Googleが同社の行動規範として掲げてきた「Don't Be Evil(邪悪になるな)」というスローガンは世界でも有名な社是の1つとして知られていますが、Googleを傘下に収める巨大企業として誕生した「Alphabet」が10月2日に社員向けにメールを配信し、新しい行動規範を公開しました。Alphabetの行動規範には「Do the Right Thing(正しいことをやれ)」と書かれていることが明らかにされています。

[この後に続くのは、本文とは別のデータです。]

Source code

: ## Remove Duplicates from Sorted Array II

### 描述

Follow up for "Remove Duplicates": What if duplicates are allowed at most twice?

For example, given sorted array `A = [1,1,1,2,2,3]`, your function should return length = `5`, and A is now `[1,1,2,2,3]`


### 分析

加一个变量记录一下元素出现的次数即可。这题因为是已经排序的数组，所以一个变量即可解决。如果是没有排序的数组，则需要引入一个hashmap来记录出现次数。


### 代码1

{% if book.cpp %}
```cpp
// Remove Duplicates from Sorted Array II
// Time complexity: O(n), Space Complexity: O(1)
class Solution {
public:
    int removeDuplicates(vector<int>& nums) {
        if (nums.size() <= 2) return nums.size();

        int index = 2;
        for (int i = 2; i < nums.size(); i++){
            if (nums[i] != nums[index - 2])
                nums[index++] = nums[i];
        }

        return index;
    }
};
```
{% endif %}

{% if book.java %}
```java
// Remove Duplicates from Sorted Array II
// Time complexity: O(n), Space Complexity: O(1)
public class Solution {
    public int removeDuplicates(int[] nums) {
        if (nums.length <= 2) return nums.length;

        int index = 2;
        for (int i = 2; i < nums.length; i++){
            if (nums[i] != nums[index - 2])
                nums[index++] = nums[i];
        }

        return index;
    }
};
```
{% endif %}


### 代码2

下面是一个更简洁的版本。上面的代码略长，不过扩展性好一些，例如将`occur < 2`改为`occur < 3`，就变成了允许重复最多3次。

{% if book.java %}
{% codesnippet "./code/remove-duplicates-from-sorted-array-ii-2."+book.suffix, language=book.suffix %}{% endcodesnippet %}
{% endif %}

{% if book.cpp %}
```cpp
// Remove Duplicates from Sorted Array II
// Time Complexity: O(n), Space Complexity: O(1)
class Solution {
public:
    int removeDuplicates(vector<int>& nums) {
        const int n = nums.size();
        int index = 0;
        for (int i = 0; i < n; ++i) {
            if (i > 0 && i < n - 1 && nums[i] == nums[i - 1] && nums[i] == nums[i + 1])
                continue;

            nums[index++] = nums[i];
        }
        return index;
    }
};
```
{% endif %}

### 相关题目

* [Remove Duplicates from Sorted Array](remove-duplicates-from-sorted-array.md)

Alphabet Code of Conduct - Investor Relations - Google

https://investor.google.com/corporate/code-of-conduct.html

Google’s ‘Don’t Be Evil’ Becomes Alphabet’s ‘Do the Right Thing’ - Digits - WSJ

http://blogs.wsj.com/digits/2015/10/02/as-google-becomes-alphabet-dont-be-evil-vanishes/

新会社Alphabetが発表したCode of Conduct(行動規範)は、その冒頭で「正しいことを行うこと。法に従い、尊敬される行動を取り、お互いに敬意を持って接すること」と記しており、グループ企業に属する従業員に対してこの理念にもとづいて行動することを求めています。



Employees of Alphabet and its subsidiaries and controlled affiliates (“Alphabet”) should do the right thing - follow the law, act honorably, and treat each other with respect.

Alphabetまたはその関連する企業の従業員は、正しいことを行うこと。法に従い、尊敬される行動を取り、お互いに敬意を持って接することこの行動規範は同社のサイトにも掲載されているので、誰でも読んでみることが可能です。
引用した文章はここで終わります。